Assigned task - With no word left out, write out the entire listing.

Excerpted data -
━━━

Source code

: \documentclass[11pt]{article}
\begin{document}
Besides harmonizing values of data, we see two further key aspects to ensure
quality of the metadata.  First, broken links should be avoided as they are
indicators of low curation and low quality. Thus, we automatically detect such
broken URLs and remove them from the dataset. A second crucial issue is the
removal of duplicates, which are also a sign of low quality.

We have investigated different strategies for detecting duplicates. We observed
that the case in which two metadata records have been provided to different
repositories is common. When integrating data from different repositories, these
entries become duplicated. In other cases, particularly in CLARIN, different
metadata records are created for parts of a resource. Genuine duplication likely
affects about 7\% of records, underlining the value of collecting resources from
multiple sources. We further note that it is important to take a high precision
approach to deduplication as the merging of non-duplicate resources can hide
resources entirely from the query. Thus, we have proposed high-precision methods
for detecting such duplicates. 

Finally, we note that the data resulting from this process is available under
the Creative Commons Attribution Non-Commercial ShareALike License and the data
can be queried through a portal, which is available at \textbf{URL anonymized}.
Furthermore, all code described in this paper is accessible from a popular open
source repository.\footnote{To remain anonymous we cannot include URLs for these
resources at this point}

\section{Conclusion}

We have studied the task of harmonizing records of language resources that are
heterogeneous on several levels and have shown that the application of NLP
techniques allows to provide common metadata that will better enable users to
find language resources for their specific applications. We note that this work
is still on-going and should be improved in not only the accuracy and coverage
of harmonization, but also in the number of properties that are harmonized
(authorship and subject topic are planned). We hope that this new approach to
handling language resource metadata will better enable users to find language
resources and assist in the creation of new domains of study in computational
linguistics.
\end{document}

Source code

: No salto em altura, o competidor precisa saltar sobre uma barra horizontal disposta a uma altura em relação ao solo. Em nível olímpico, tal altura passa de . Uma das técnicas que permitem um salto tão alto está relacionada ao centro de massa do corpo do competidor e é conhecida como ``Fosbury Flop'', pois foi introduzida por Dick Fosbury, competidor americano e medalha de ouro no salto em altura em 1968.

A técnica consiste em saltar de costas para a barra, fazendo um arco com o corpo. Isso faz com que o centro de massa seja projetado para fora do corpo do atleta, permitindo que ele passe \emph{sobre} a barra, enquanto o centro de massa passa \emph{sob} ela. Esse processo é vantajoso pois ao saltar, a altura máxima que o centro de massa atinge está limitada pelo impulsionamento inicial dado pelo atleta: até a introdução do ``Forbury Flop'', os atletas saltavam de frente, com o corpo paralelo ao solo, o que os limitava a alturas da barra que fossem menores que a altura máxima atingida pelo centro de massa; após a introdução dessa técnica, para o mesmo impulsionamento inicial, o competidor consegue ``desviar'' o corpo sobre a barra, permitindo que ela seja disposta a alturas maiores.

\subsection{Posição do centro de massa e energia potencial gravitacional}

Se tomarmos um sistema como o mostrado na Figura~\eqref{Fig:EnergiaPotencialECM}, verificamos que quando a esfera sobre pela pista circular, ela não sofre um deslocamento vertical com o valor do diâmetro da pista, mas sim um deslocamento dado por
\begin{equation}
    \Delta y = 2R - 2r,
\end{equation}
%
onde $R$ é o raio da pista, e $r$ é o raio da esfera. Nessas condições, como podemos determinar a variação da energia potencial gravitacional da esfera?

━━━

Your solution -
Source code

: \documentclass[11pt]{article}
\begin{document}
Besides harmonizing values of data, we see two further key aspects to ensure
quality of the metadata.  First, broken links should be avoided as they are
indicators of low curation and low quality. Thus, we automatically detect such
broken URLs and remove them from the dataset. A second crucial issue is the
removal of duplicates, which are also a sign of low quality.

We have investigated different strategies for detecting duplicates. We observed
that the case in which two metadata records have been provided to different
repositories is common. When integrating data from different repositories, these
entries become duplicated. In other cases, particularly in CLARIN, different
metadata records are created for parts of a resource. Genuine duplication likely
affects about 7\% of records, underlining the value of collecting resources from
multiple sources. We further note that it is important to take a high precision
approach to deduplication as the merging of non-duplicate resources can hide
resources entirely from the query. Thus, we have proposed high-precision methods
for detecting such duplicates. 

Finally, we note that the data resulting from this process is available under
the Creative Commons Attribution Non-Commercial ShareALike License and the data
can be queried through a portal, which is available at \textbf{URL anonymized}.
Furthermore, all code described in this paper is accessible from a popular open
source repository.\footnote{To remain anonymous we cannot include URLs for these
resources at this point}

\section{Conclusion}

We have studied the task of harmonizing records of language resources that are
heterogeneous on several levels and have shown that the application of NLP
techniques allows to provide common metadata that will better enable users to
find language resources for their specific applications. We note that this work
is still on-going and should be improved in not only the accuracy and coverage
of harmonization, but also in the number of properties that are harmonized
(authorship and subject topic are planned). We hope that this new approach to
handling language resource metadata will better enable users to find language
resources and assist in the creation of new domains of study in computational
linguistics.
\end{document}

Source code

: No salto em altura, o competidor precisa saltar sobre uma barra horizontal disposta a uma altura em relação ao solo. Em nível olímpico, tal altura passa de . Uma das técnicas que permitem um salto tão alto está relacionada ao centro de massa do corpo do competidor e é conhecida como ``Fosbury Flop'', pois foi introduzida por Dick Fosbury, competidor americano e medalha de ouro no salto em altura em 1968.

A técnica consiste em saltar de costas para a barra, fazendo um arco com o corpo. Isso faz com que o centro de massa seja projetado para fora do corpo do atleta, permitindo que ele passe \emph{sobre} a barra, enquanto o centro de massa passa \emph{sob} ela. Esse processo é vantajoso pois ao saltar, a altura máxima que o centro de massa atinge está limitada pelo impulsionamento inicial dado pelo atleta: até a introdução do ``Forbury Flop'', os atletas saltavam de frente, com o corpo paralelo ao solo, o que os limitava a alturas da barra que fossem menores que a altura máxima atingida pelo centro de massa; após a introdução dessa técnica, para o mesmo impulsionamento inicial, o competidor consegue ``desviar'' o corpo sobre a barra, permitindo que ela seja disposta a alturas maiores.

\subsection{Posição do centro de massa e energia potencial gravitacional}

Se tomarmos um sistema como o mostrado na Figura~\eqref{Fig:EnergiaPotencialECM}, verificamos que quando a esfera sobre pela pista circular, ela não sofre um deslocamento vertical com o valor do diâmetro da pista, mas sim um deslocamento dado por
\begin{equation}
    \Delta y = 2R - 2r,
\end{equation}
%
onde $R$ é o raio da pista, e $r$ é o raio da esfera. Nessas condições, como podemos determinar a variação da energia potencial gravitacional da esfera?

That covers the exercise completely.